→ Work to be completed:
Every entry must appear in the answer exactly as written.

= = = = = = =

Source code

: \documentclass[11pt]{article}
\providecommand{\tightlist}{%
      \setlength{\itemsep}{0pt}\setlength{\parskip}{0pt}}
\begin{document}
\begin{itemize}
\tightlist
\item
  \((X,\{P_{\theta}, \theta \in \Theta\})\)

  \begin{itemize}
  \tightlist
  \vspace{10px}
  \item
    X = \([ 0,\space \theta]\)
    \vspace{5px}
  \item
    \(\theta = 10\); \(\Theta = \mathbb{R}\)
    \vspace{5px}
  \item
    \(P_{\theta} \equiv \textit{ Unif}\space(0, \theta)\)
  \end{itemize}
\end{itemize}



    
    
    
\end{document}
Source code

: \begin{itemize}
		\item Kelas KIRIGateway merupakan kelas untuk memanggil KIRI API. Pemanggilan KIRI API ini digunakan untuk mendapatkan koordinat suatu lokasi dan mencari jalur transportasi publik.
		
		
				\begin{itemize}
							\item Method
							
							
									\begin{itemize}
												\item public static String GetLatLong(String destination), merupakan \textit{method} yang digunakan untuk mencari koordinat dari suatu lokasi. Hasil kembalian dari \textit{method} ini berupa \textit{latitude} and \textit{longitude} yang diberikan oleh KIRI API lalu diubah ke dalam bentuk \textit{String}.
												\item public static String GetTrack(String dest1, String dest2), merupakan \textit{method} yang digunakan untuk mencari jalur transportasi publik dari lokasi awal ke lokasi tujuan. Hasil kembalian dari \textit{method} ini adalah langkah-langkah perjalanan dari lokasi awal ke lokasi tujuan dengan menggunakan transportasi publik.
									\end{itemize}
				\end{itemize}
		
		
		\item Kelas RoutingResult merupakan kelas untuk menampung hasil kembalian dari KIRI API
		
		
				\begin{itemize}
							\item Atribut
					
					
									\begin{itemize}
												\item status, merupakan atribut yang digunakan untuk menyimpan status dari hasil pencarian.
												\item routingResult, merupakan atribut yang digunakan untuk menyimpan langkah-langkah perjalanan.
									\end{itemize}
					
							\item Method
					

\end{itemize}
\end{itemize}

= = = = = = =

→ Reply to the exercise:
Source code

: \documentclass[11pt]{article}
\providecommand{\tightlist}{%
      \setlength{\itemsep}{0pt}\setlength{\parskip}{0pt}}
\begin{document}
\begin{itemize}
\tightlist
\item
  \((X,\{P_{\theta}, \theta \in \Theta\})\)

  \begin{itemize}
  \tightlist
  \vspace{10px}
  \item
    X = \([ 0,\space \theta]\)
    \vspace{5px}
  \item
    \(\theta = 10\); \(\Theta = \mathbb{R}\)
    \vspace{5px}
  \item
    \(P_{\theta} \equiv \textit{ Unif}\space(0, \theta)\)
  \end{itemize}
\end{itemize}



    
    
    
\end{document}
Source code

: \begin{itemize}
		\item Kelas KIRIGateway merupakan kelas untuk memanggil KIRI API. Pemanggilan KIRI API ini digunakan untuk mendapatkan koordinat suatu lokasi dan mencari jalur transportasi publik.
		
		
				\begin{itemize}
							\item Method
							
							
									\begin{itemize}
												\item public static String GetLatLong(String destination), merupakan \textit{method} yang digunakan untuk mencari koordinat dari suatu lokasi. Hasil kembalian dari \textit{method} ini berupa \textit{latitude} and \textit{longitude} yang diberikan oleh KIRI API lalu diubah ke dalam bentuk \textit{String}.
												\item public static String GetTrack(String dest1, String dest2), merupakan \textit{method} yang digunakan untuk mencari jalur transportasi publik dari lokasi awal ke lokasi tujuan. Hasil kembalian dari \textit{method} ini adalah langkah-langkah perjalanan dari lokasi awal ke lokasi tujuan dengan menggunakan transportasi publik.
									\end{itemize}
				\end{itemize}
		
		
		\item Kelas RoutingResult merupakan kelas untuk menampung hasil kembalian dari KIRI API
		
		
				\begin{itemize}
							\item Atribut
					
					
									\begin{itemize}
												\item status, merupakan atribut yang digunakan untuk menyimpan status dari hasil pencarian.
												\item routingResult, merupakan atribut yang digunakan untuk menyimpan langkah-langkah perjalanan.
									\end{itemize}
					
							\item Method
					

\end{itemize}
\end{itemize}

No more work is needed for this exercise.